- [The task]: From the first line to the last, repeat the records exactly and skip the pictures.

Start of Records for this exercise

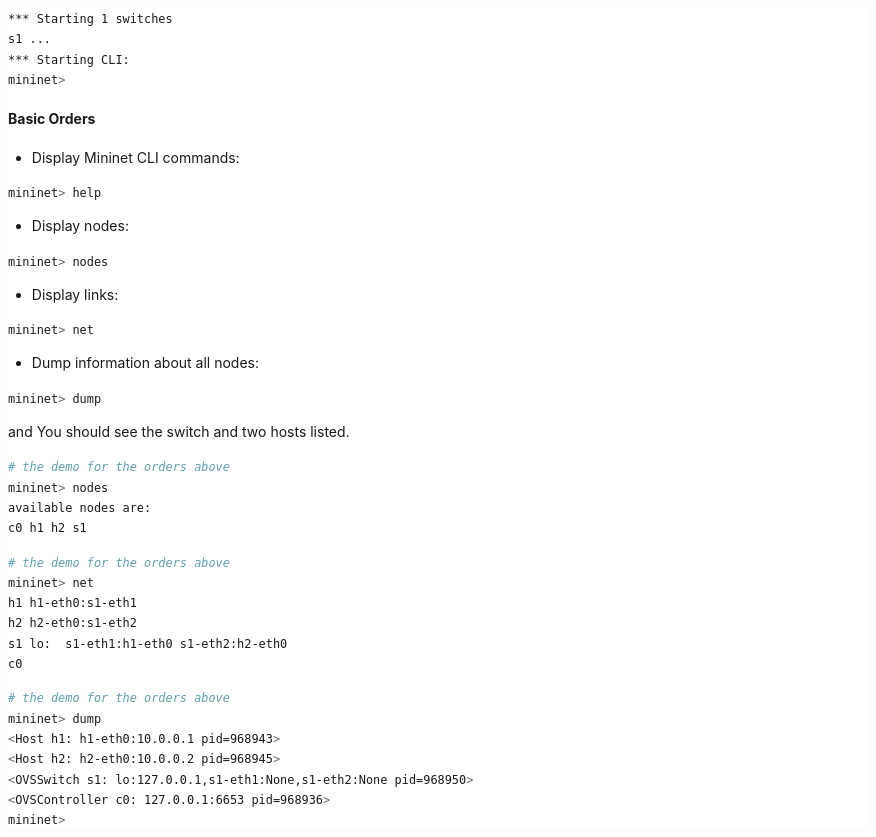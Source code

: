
 ```bash
*** Starting 1 switches
s1 ...
*** Starting CLI:
mininet> 
```

#### Basic Orders

- Display Mininet CLI commands:

```bash
mininet> help
```

- Display nodes:

```bash
mininet> nodes
```

- Display links:

```bash
mininet> net
```

- Dump information about all nodes:

```bash
mininet> dump
```

and You should see the switch and two hosts listed.

```bash
# the demo for the orders above
mininet> nodes
available nodes are: 
c0 h1 h2 s1
```

```bash
# the demo for the orders above
mininet> net
h1 h1-eth0:s1-eth1
h2 h2-eth0:s1-eth2
s1 lo:  s1-eth1:h1-eth0 s1-eth2:h2-eth0
c0
```

```bash
# the demo for the orders above
mininet> dump
<Host h1: h1-eth0:10.0.0.1 pid=968943> 
<Host h2: h2-eth0:10.0.0.2 pid=968945> 
<OVSSwitch s1: lo:127.0.0.1,s1-eth1:None,s1-eth2:None pid=968950> 
<OVSController c0: 127.0.0.1:6653 pid=968936> 
mininet> 
```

End of Records for this exercise

- [Exercise solution]:
Source code

:
 ```bash
*** Starting 1 switches
s1 ...
*** Starting CLI:
mininet> 
```

#### Basic Orders

- Display Mininet CLI commands:

```bash
mininet> help
```

- Display nodes:

```bash
mininet> nodes
```

- Display links:

```bash
mininet> net
```

- Dump information about all nodes:

```bash
mininet> dump
```

and You should see the switch and two hosts listed.

```bash
# the demo for the orders above
mininet> nodes
available nodes are: 
c0 h1 h2 s1
```

```bash
# the demo for the orders above
mininet> net
h1 h1-eth0:s1-eth1
h2 h2-eth0:s1-eth2
s1 lo:  s1-eth1:h1-eth0 s1-eth2:h2-eth0
c0
```

```bash
# the demo for the orders above
mininet> dump
<Host h1: h1-eth0:10.0.0.1 pid=968943> 
<Host h2: h2-eth0:10.0.0.2 pid=968945> 
<OVSSwitch s1: lo:127.0.0.1,s1-eth1:None,s1-eth2:None pid=968950> 
<OVSController c0: 127.0.0.1:6653 pid=968936> 
mininet> 
```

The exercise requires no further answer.